DEFI
-
USDC
SECURITY
P2P
Like most creators, Chris Oketch got tired of waiting for his money. Each week, the Nairobi creator earned USDC online and watched it trapped behind gas fees and slow exchanges. So, he built MiniSend to become Africa’s most frictionless crypto-to-fiat off-ramp that turns digital dollars into real cash in under 60 seconds.
No gas fees. No KYC forms. Just money that moves as fast as the internet it’s earned on.
Before MiniSend, Oketch was just another Web3 creator. He earned in USDC on platforms like Farcaster but faced the same headaches most African crypto users know too well: slow transfers, high costs, and endless P2P hassles.
“It was hectic,” he said. “You’d have to move funds through Binance or OKX, pay a lot in fees, and risk sending to the wrong address. I just needed a way to cash out instantly.”
That frustration turned into a solution. MiniSend emerged as a lightweight, mobile-first off-ramp for creators, bridging digital tokens and local currencies with minimal friction. The premise was simple: send, convert, and settle, all in under 60 seconds.
What sets MiniSend apart isn’t just speed. It is the underlying philosophy: access without compromise.
The app uses Coinbase’s Base platform and integrates “Paymaster” technology from CDP to sponsor user gas fees, up to $500 monthly per person. “It sounds too good to be true,” Oketch admitted, “but it’s real. We sponsor users’ gas so the experience feels seamless.”
Even more radical is MiniSend’s approach to verification. Instead of traditional KYC, it relies on zero-knowledge proofs (ZKPs) to authenticate users without exposing personal data. “Most platforms call themselves decentralised but still demand your ID,” Oketch said. “We wanted to flip that. Security through cryptography, not bureaucracy.”
It’s a model that challenges conventional wisdom in fintech: that compliance and user protection must always come at the cost of convenience.
In Lagos or Nairobi, a creator can now pay for dinner or a taxi directly in local currency, using only USDC from a Coinbase wallet. MiniSend handles the conversion and settlement in under a minute.
“You just ask for the account number,” Oketch explained. “It’s converted instantly to naira or shillings. No exchanges, no waiting.”
That kind of immediacy could change how creators and freelancers think about crypto. For years, stablecoins promised global liquidity but struggled at the last mile, turning digital earnings into spendable cash. MiniSend bridges that gap.
In its first ten weeks, the startup has processed over 75,000 USDC from more than a thousand users. The traction suggests not just curiosity but product–market fit, something few African DeFi experiments can claim this early.
At its core, MiniSend is less about crypto than control.

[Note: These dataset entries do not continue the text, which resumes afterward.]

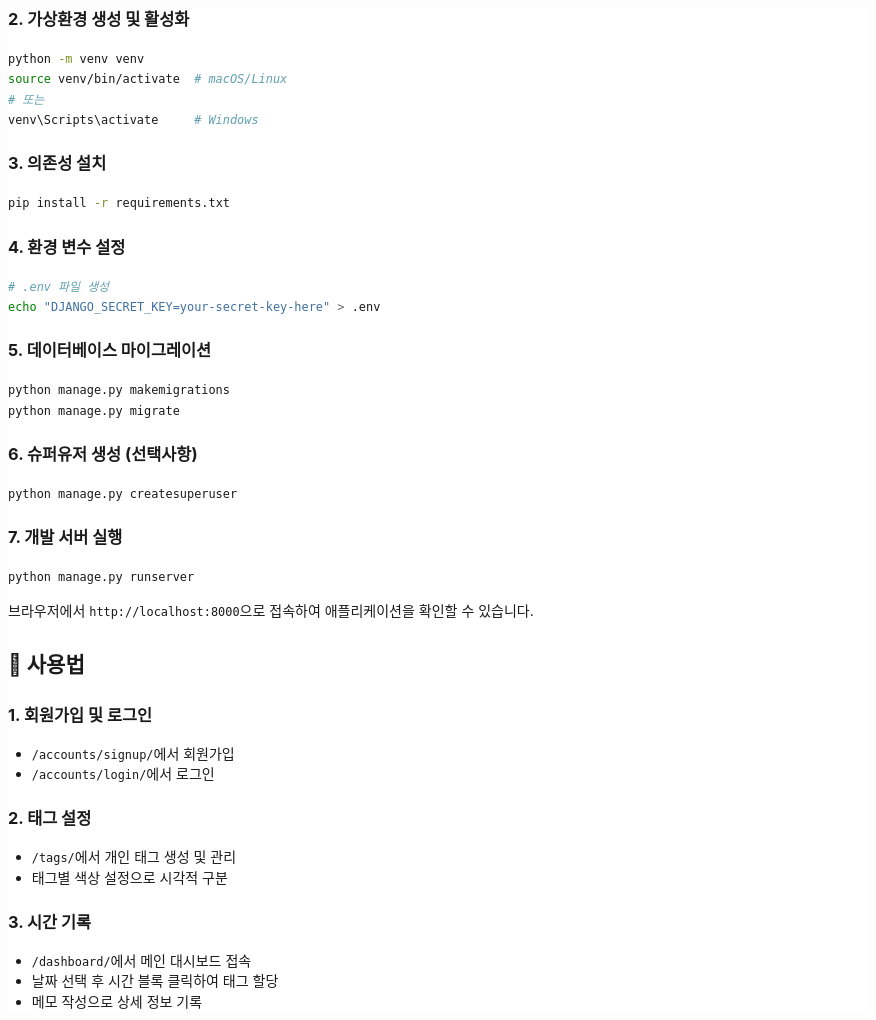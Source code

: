 ### 2. 가상환경 생성 및 활성화
```bash
python -m venv venv
source venv/bin/activate  # macOS/Linux
# 또는
venv\Scripts\activate     # Windows
```

### 3. 의존성 설치
```bash
pip install -r requirements.txt
```

### 4. 환경 변수 설정
```bash
# .env 파일 생성
echo "DJANGO_SECRET_KEY=your-secret-key-here" > .env
```

### 5. 데이터베이스 마이그레이션
```bash
python manage.py makemigrations
python manage.py migrate
```

### 6. 슈퍼유저 생성 (선택사항)
```bash
python manage.py createsuperuser
```

### 7. 개발 서버 실행
```bash
python manage.py runserver
```

브라우저에서 `http://localhost:8000`으로 접속하여 애플리케이션을 확인할 수 있습니다.

## 📖 사용법

### 1. 회원가입 및 로그인
- `/accounts/signup/`에서 회원가입
- `/accounts/login/`에서 로그인

### 2. 태그 설정
- `/tags/`에서 개인 태그 생성 및 관리
- 태그별 색상 설정으로 시각적 구분

### 3. 시간 기록
- `/dashboard/`에서 메인 대시보드 접속
- 날짜 선택 후 시간 블록 클릭하여 태그 할당
- 메모 작성으로 상세 정보 기록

It is a response to the inefficiencies of Africa’s payment rails, where cross-border transfers can take days and mobile money still dominates.

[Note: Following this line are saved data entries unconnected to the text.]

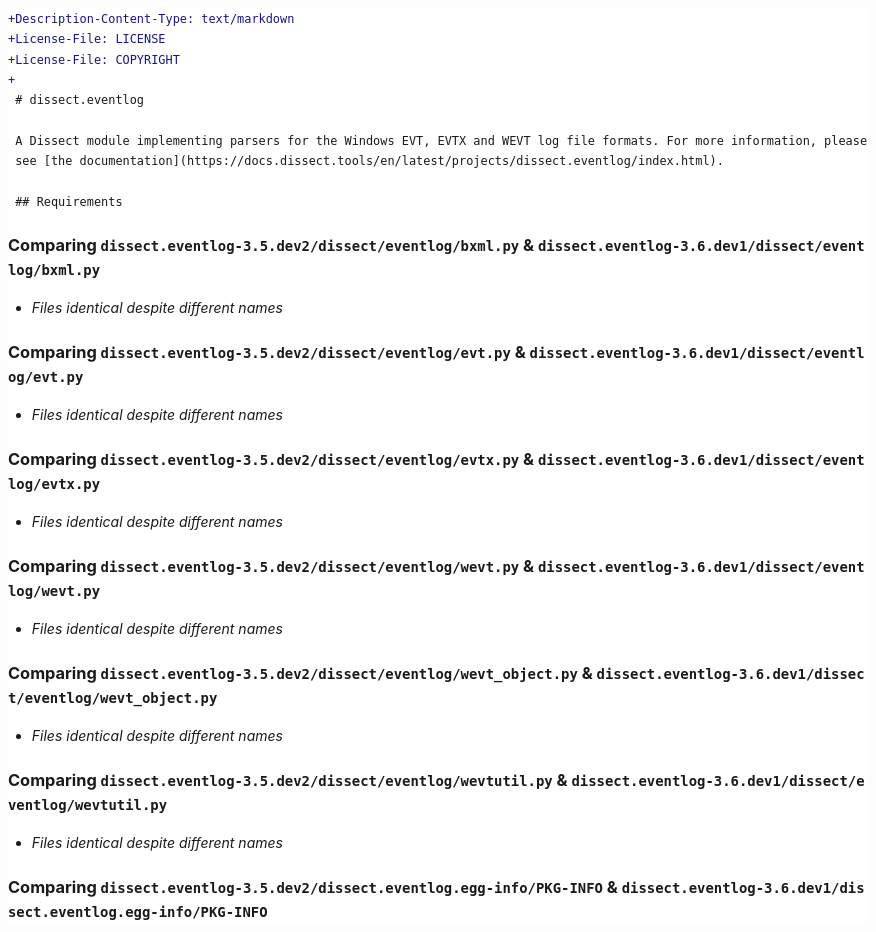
 ```diff
+Description-Content-Type: text/markdown
+License-File: LICENSE
+License-File: COPYRIGHT
+
 # dissect.eventlog
 
 A Dissect module implementing parsers for the Windows EVT, EVTX and WEVT log file formats. For more information, please
 see [the documentation](https://docs.dissect.tools/en/latest/projects/dissect.eventlog/index.html).
 
 ## Requirements
```

### Comparing `dissect.eventlog-3.5.dev2/dissect/eventlog/bxml.py` & `dissect.eventlog-3.6.dev1/dissect/eventlog/bxml.py`

 * *Files identical despite different names*

### Comparing `dissect.eventlog-3.5.dev2/dissect/eventlog/evt.py` & `dissect.eventlog-3.6.dev1/dissect/eventlog/evt.py`

 * *Files identical despite different names*

### Comparing `dissect.eventlog-3.5.dev2/dissect/eventlog/evtx.py` & `dissect.eventlog-3.6.dev1/dissect/eventlog/evtx.py`

 * *Files identical despite different names*

### Comparing `dissect.eventlog-3.5.dev2/dissect/eventlog/wevt.py` & `dissect.eventlog-3.6.dev1/dissect/eventlog/wevt.py`

 * *Files identical despite different names*

### Comparing `dissect.eventlog-3.5.dev2/dissect/eventlog/wevt_object.py` & `dissect.eventlog-3.6.dev1/dissect/eventlog/wevt_object.py`

 * *Files identical despite different names*

### Comparing `dissect.eventlog-3.5.dev2/dissect/eventlog/wevtutil.py` & `dissect.eventlog-3.6.dev1/dissect/eventlog/wevtutil.py`

 * *Files identical despite different names*

### Comparing `dissect.eventlog-3.5.dev2/dissect.eventlog.egg-info/PKG-INFO` & `dissect.eventlog-3.6.dev1/dissect.eventlog.egg-info/PKG-INFO`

By embedding in the Base ecosystem, Oketch gains both global reach and technical resilience.
Also read: Inside Peter Maina’s plan to turn coffee trees into digital assets with Project Mocha
But his real insight is psychological: users don’t want another wallet; they want financial motion. The decision to build it as a “mini app”, not a full-fledged platform, reflects that ethos: lightweight, accessible, and fast.
This approach also signals a shift in African fintech. The continent’s next wave of innovation may not come from banks or big crypto exchanges, but from small, interoperable tools built by creators for creators. MiniSend’s zero-friction model shows that trust can be coded, not just regulated.
Oketch’s journey into Web3 began humbly. A former designer in Kenya’s Web2 scene, he took a 16-week software programme before encountering Base during a local hackathon. From there, he pivoted fully into blockchain development.
His biggest challenge today isn’t technology but visibility. “Market penetration in Africa isn’t easy,” he admitted. “You need resources, amplification, and trust. People want to see the product in action.” Regulatory clarity remains another hurdle, though recent moves like Kenya’s Virtual Assets Law have made experimentation less risky.
MiniSend’s roadmap remains partly under wraps, but Oketch hinted at a key upgrade: custodial wallets. It will allow users to store and spend directly from MiniSend without relying on external wallets like MetaMask or Coinbase.
The idea, once again, is to remove one more point of friction. “We’re building features that let users send and spend USDC directly,” he said. “We want to make crypto invisible, to make it feel like mobile money.”
If he succeeds, MiniSend won’t just be another Web3 startup. It could become a template for the continent’s next generation of financial tools, where DeFi meets design thinking and crypto finally feels local.